You are right to point out that Hume is not arguing against a dualist view of the mental. It might seem that a materialist would be saved from the 'bizarre implications' because you can simply identify the self with something we don't see when we look inside ourselves, namely our own brain. With his 'sceptical' view of the nature of physical objects, that option is not open to Hume.

What about the bizarre idea that 'I' do not exist while asleep? Hume has a logical answer to the question of the definition of 'I' which is astoundingly simple. All the 'ideas' and 'impressions' in the universe are neatly partitioned into sets which are *present* to one another at a given time. No two sets overlap. You and I can have similar feelings but as a matter of logic we can't share numerically the same feeling - not even if we were telepathic. My sense of identity over time is simply a product of continuity between the present set of co-present ideas and impressions and my memories ('ideas') of previous co-present sets.

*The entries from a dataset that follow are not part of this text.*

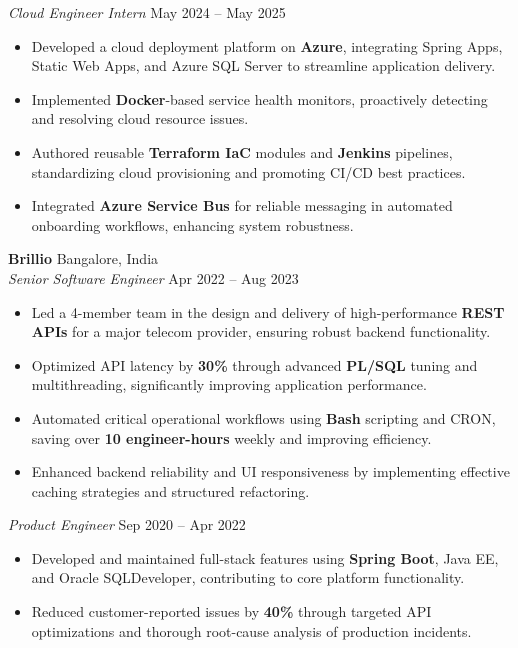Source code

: \documentclass[10pt]{article}
\begin{document}
\textit{Cloud Engineer Intern} \hfill May 2024 -- May 2025
\begin{itemize}
    \item Developed a cloud deployment platform on \textbf{Azure}, integrating Spring Apps, Static Web Apps, and Azure SQL Server to streamline application delivery.
    \item Implemented \textbf{Docker}-based service health monitors, proactively detecting and resolving cloud resource issues.
    \item Authored reusable \textbf{Terraform IaC} modules and \textbf{Jenkins} pipelines, standardizing cloud provisioning and promoting CI/CD best practices.
    \item Integrated \textbf{Azure Service Bus} for reliable messaging in automated onboarding workflows, enhancing system robustness.
\end{itemize}

\textbf{Brillio} \hfill Bangalore, India \\
\textit{Senior Software Engineer} \hfill Apr 2022 -- Aug 2023
\begin{itemize}
    \item Led a 4-member team in the design and delivery of high-performance \textbf{REST APIs} for a major telecom provider, ensuring robust backend functionality.
    \item Optimized API latency by \textbf{30\%} through advanced \textbf{PL/SQL} tuning and multithreading, significantly improving application performance.
    \item Automated critical operational workflows using \textbf{Bash} scripting and CRON, saving over \textbf{10 engineer-hours} weekly and improving efficiency.
    \item Enhanced backend reliability and UI responsiveness by implementing effective caching strategies and structured refactoring.
\end{itemize}

\textit{Product Engineer} \hfill Sep 2020 -- Apr 2022
\begin{itemize}
    \item Developed and maintained full-stack features using \textbf{Spring Boot}, Java EE, and Oracle SQLDeveloper, contributing to core platform functionality.
    \item Reduced customer-reported issues by \textbf{40\%} through targeted API optimizations and thorough root-cause analysis of production incidents.
\end{itemize}
\end{document}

In this logical sense, I do 'exist' while asleep.

Hume's great contribution to philosophy - as he saw it - was his 'science of human nature', or, as we would call it, psychology. He would have been enthusiastically in favour of research on the concept formation of infants (cf your note 3). Concepts are formed through the association of ideas, concepts which when examined by the philosopher, i.e. logically, prove to be mere 'fictions'. All the treatises that have been written about the soul, god or the ultimate destiny of man are fit only for committing to the flames.

Further thoughts

'Consciousness'. Hume lumps thoughts, feelings, sensations and concepts all under the heading of 'impressions and ideas'. That is the given. It is in relation to this given that sceptical questions (concerning 'external' objects, or a 'self') are raised. It would be nonsensical for Hume to question whether ideas and impressions exist. (I don't believe he ever refers to the notion of 'consciousness'.)

There are lots of 'dualisms'. Cartesian interactionism, Spinozist dual-aspect theory, epiphenomenalism, parallelism...

- Then there's my so-called 'theory', the dualism of subjective and objective worlds.

There are still some defenders of idealism (your preferred solution to the mind-body problem). Foster, in 'The Case for Idealism' in one of his arguments uses Cartesian idea that 'things would be for me just as they are now if material objects don't exist'. If that is true, then, as Berkeley argued, matter is simply redundant.

Nothing you say here reminds me of anything that Strawson has written. There is a short piece by Strawson, 'Self, Mind and Body' which very entertainingly pokes holes through the Cartesian notion of a soul. Strawson claims that since there are no criteria of identity for souls, there is no logical difference between my having one soul or a thousand souls. This is similar to Kant's argument in the 'Paralogisms of transcendental psychology' (from Part II of Critique of Pure Reason) that there would be no difference between having one soul or a sequence of souls each communicating its states to the next like a line of colliding billiard balls.

On earthworms. Suppose Hitler's brain was preserved by an evil scientist, and a section was mashed up and injected into your skull. You wake up thinking you are Hitler. Under what circumstances would it be true to say that, as a result of this operation, you are Hitler? Or, what if this was done to a dozen people? would there be a dozen Hitlers?

There's more discussion of these kinds of thought experiment in the unit on personal identity.